Filed under unknown since there is no version tag for the tree-cleanup-branch. The problem probably also exists on mainline, but I have not tried it there. Consider this code, ----------------------------------------------------- extern void foo (void); extern int i; void bar (void) { switch (i) { case 0: foo (); break; case 1: break; } switch (i) { case 0: foo (); break; case 1: break; } } ----------------------------------------------------- This gives the following .dse2 dump: ;; Function bar (bar) bar () { int i.0; <bb 0>: # VUSE <i_2>; i.0_3 = i; switch (i.0_3) { case 0: goto <L0>; default : goto <L1>; } <L0>:; # i_6 = V_MAY_DEF <i_2>; foo (); # i_1 = PHI <i_2(0), i_6(1)>; <L1>:; # VUSE <i_1>; i.0_4 = i; switch (i.0_4) { case 0: goto <L4>; default : goto <L5>; } <L4>:; # i_5 = V_MAY_DEF <i_1>; foo (); <L5>:; return; } If the first switch goes through the default case, the switch condition "i" is not call clobbered by the call to "foo ()" so in the second switch "i" is unchanged and we can thread the jump. We don't catch this jump threading opportunity on trees, but we *do* catch it on RTL. This is *the* major source of missed jump threads on the tree-cleanup-branch (we catch rougly a thousand of these on the cc1-i file set). If we teach the tree optimizers to catch this case, we can almost certainly kill the RTL thread_jump junk on the tree-cleanup-branch.

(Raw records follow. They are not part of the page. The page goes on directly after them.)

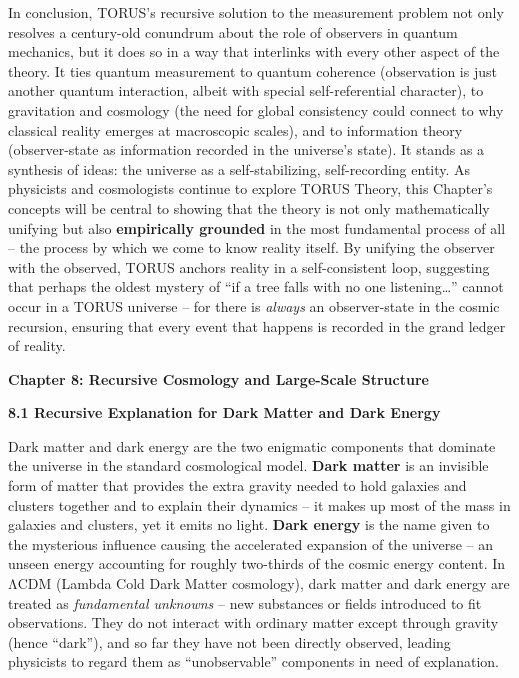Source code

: In conclusion, TORUS's recursive solution to the measurement problem not
only resolves a century-old conundrum about the role of observers in
quantum mechanics, but it does so in a way that interlinks with every
other aspect of the theory. It ties quantum measurement to quantum
coherence (observation is just another quantum interaction, albeit with
special self-referential character), to gravitation and cosmology (the
need for global consistency could connect to why classical reality
emerges at macroscopic scales), and to information theory
(observer-state as information recorded in the universe's state). It
stands as a synthesis of ideas: the universe as a self-stabilizing,
self-recording entity. As physicists and cosmologists continue to
explore TORUS Theory, this Chapter's concepts will be central to showing
that the theory is not only mathematically unifying but also
\textbf{empirically grounded} in the most fundamental process of all --
the process by which we come to know reality itself. By unifying the
observer with the observed, TORUS anchors reality in a self-consistent
loop, suggesting that perhaps the oldest mystery of ``if a tree falls
with no one listening\ldots{}'' cannot occur in a TORUS universe -- for
there is \emph{always} an observer-state in the cosmic recursion,
ensuring that every event that happens is recorded in the grand ledger
of reality.

\textbf{Chapter 8: Recursive Cosmology and Large-Scale Structure}

\textbf{8.1 Recursive Explanation for Dark Matter and Dark Energy}

Dark matter and dark energy are the two enigmatic components that
dominate the universe in the standard cosmological model. \textbf{Dark
matter} is an invisible form of matter that provides the extra gravity
needed to hold galaxies and clusters together and to explain their
dynamics -- it makes up most of the mass in galaxies and clusters, yet
it emits no light​. \textbf{Dark energy} is the name given to the
mysterious influence causing the accelerated expansion of the universe
-- an unseen energy accounting for roughly two-thirds of the cosmic
energy content. In ΛCDM (Lambda Cold Dark Matter cosmology), dark matter
and dark energy are treated as \emph{fundamental unknowns} -- new
substances or fields introduced to fit observations. They do not
interact with ordinary matter except through gravity (hence ``dark''),
and so far they have not been directly observed, leading physicists to
regard them as ``unobservable'' components in need of explanation.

Confirmed. To summarize what the code should look like: extern void foo (void); extern int i; void bar (void) { switch (i) { case 0: foo (); break; default: goto other_block; } switch (i) { case 0: foo (); break; default: other_block: break; } }
Might I propose we don't deal with this as an enhancement request but as a "normal" bug? Killing the jump threader in cfgcleanup.c would be a mighty feat, it's one of the slowest parts of the cfgcleanup on RTL (and IIRC it's one of the quadratic bottleneckt). Otherwise, perhaps I should (have) add(ed) the compile time hog keyword...
Diego told me to bug Law. Obedient as I always am, I hereby do so :-) Jeff, this is a missed jump threading opportunity, the default case can be threaded here. Any ideas how to fix this?
Subject: Re: Missed jump threading optimization On Mon, 2004-10-18 at 11:30, steven at gcc dot gnu dot org wrote: > ------- Additional Comments From steven at gcc dot gnu dot org 2004-10-18 17:30 ------- > Diego told me to bug Law. Obedient as I always am, I hereby > do so :-) > > Jeff, this is a missed jump threading opportunity, the default > case can be threaded here. Any ideas how to fix this? I don't see a good way to fix this. There's lots of interconnected issues that would need to be addressed. Clearly we need better range information so that we can determine that i != 0 on the default case leaving the first switch statement (or we would need to avoid collapsing empty cases to the default label until expansion). Second, we need to rewrite the jump threading selection code; that's on the queue. Specifically we need to drop the requirement that the statements at the start of the intermediate block are nops. The SSA update code is already prepared to handle this change, so it really ought to be isolated in the jump threading selection code. Given those two improvements we'd have a chance of threading the default case out of the first switch statement. jeff
Subject: Re: Missed jump threading optimization Hmm, threading the default case sounds interesting, but the real reason why the RTL threader catches this and the tree threader does not is because on RTL the test case basically looks like this: extern void foo (void); extern int i; void bar (void) { if (i == 0) foo (); if (i == 0) foo (); } Hey, I can thread that! :-) So perhaps we should consider lowering SWITCH_EXPRs with only two targets to COND_EXPRs after all...? That would be quite easy to do.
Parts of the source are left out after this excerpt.